- 1 Installation
- 2 Scripts to reproduce the results
- 3 Change to your own datasets
- 4 Transfer learning using our pre-trained models
- 5 Make prediction using the trained models
- 6 Publication
- 7 Other models
- 8 CPU version
- 9 Questions
git clone https://github.com/horsepurve/DeepRTplus
cd DeepRTplus
And then follow DeepRT_install.sh to install the prerequisites.
Let's see how to apply DeepRT on HeLa dataset (modifications included). Simply type:
python data_split.py data/mod.txt 9 1 2
python capsule_network_emb.py
The HeLa data is split with 9:1 ratio with random seed 2, 9 for training and 1 for testing, and then capsule network begins training. You may check out the prediction result (about 0.985 ACC) and log file in typically 3 minutes (on a laptop with GTX 1070, for example).
To reproduce the result in the paper, just run as:
cd work
sh ../pipeline_mod.sh
And then you may see the reports in work directory.
See data/README_data.md for a summary and run corresponding pipline. All the necessary parameters for those datasets are stored in config_backup.py.
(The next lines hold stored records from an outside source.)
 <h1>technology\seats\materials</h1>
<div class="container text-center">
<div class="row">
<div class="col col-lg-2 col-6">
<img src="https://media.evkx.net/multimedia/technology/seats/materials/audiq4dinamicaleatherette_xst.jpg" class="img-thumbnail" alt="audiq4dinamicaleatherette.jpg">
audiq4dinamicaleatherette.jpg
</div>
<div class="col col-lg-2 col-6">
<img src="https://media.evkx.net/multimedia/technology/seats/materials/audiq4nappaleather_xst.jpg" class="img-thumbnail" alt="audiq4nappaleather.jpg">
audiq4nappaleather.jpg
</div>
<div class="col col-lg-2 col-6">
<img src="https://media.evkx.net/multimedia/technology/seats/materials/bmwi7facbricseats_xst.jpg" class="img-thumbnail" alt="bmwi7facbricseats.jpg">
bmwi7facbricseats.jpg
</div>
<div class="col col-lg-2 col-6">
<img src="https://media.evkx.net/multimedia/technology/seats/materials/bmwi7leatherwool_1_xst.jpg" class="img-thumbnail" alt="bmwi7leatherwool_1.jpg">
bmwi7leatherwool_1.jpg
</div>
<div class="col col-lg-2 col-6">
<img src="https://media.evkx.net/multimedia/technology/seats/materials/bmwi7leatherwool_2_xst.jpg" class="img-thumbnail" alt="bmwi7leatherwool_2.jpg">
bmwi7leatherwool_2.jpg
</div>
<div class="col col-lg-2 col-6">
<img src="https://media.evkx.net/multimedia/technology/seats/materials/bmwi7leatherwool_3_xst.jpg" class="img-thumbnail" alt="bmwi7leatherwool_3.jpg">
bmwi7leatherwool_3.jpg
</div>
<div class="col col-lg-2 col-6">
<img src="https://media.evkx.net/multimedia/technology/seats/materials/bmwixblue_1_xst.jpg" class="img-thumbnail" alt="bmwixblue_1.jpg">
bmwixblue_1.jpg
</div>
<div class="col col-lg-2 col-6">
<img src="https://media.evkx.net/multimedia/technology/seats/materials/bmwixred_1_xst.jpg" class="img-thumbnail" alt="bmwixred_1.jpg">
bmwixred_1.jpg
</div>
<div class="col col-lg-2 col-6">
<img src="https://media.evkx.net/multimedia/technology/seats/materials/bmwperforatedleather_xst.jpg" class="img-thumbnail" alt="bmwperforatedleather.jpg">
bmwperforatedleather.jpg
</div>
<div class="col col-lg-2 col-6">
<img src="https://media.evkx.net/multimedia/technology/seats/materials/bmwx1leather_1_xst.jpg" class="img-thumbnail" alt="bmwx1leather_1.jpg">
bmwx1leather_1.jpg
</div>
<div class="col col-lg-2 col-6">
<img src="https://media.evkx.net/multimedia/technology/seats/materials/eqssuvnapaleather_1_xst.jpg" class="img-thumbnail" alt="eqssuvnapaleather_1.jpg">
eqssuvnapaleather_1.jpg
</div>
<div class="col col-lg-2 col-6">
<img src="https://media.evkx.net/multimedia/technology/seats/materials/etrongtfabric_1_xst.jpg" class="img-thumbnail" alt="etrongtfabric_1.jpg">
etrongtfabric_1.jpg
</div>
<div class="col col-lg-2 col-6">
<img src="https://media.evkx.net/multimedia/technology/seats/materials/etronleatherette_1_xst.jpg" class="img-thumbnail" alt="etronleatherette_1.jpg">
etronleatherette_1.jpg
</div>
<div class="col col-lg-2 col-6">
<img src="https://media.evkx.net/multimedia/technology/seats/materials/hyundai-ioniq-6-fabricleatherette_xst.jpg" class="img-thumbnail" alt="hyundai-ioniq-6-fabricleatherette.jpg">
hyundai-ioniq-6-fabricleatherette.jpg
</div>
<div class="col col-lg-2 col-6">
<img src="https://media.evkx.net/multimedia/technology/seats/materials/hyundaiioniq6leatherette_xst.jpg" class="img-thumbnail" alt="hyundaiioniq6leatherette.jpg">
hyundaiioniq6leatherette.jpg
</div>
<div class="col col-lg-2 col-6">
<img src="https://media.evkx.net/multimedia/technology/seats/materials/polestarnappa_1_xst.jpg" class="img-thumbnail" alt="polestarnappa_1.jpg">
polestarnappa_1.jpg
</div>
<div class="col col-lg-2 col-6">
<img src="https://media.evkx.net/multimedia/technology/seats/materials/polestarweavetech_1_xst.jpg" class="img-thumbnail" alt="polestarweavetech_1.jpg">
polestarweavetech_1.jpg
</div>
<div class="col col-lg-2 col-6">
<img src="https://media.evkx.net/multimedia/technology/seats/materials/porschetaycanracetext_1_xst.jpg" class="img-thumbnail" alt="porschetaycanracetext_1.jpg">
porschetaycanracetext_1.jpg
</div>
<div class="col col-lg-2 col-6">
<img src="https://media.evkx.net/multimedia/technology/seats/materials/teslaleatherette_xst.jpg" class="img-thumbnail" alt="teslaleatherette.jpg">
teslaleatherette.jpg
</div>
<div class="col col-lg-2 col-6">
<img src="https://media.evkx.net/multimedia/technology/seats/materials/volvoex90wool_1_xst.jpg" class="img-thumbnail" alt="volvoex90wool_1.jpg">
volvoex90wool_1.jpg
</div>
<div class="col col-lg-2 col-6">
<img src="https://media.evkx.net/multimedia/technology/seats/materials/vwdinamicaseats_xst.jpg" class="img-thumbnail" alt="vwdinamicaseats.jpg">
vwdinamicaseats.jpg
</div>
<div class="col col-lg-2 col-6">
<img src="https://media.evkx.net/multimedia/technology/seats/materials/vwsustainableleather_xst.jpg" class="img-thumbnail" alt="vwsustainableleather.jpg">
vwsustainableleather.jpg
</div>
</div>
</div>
Prepare your dataset as the following format:
sequence RT
4GSQEHPIGDK 2507.67
GDDLQAIK 2996.73
FA2FNAYENHLK 4681.428
AH3PLNTPDPSTK 2754.66
WDSE2NSERDVTK 2645.274
TEEGEIDY2AEEGENRR 3210.3959999999997
SQGD1QDLNGNNQSVTR 2468.946
Separate the peptide sequence and RT (in second) by tab (\t), encode the modified amino acides as digits (currently only four kinds of modification are included in the pre-trained models):
'M[16]' -> '1',
'S[80]' -> '2',
'T[80]' -> '3',
'Y[80]' -> '4'
There are only several parameters to specify, e.g. for HeLa data, which is self-explainable:
train_path = 'data/mod_train_2.txt'
test_path = 'data/mod_test_2.txt'
result_path = 'result/mod_test_2.pred.txt'
log_path = 'result/mod_test_2.log'
save_prefix = 'epochs'
pretrain_path = ''
dict_path = ''
conv1_kernel = 10
conv2_kernel = 10
min_rt = 0
max_rt = 110
time_scale = 60 # set at 60 if your retention time is in second
max_length = 50 # maximum length of the peptides
Then type as following:
python capsule_network_emb.py
Training deep neural network models are time-consuming, especially for large dataset such as the Misc dataset here. However, the prediction accuracy is far from satisfactory without training dataset that big enough. The transfer leaning strategy used here can overcome this issue. You can use your small datasets in hand to fine-tune our pre-trained model in RPLC.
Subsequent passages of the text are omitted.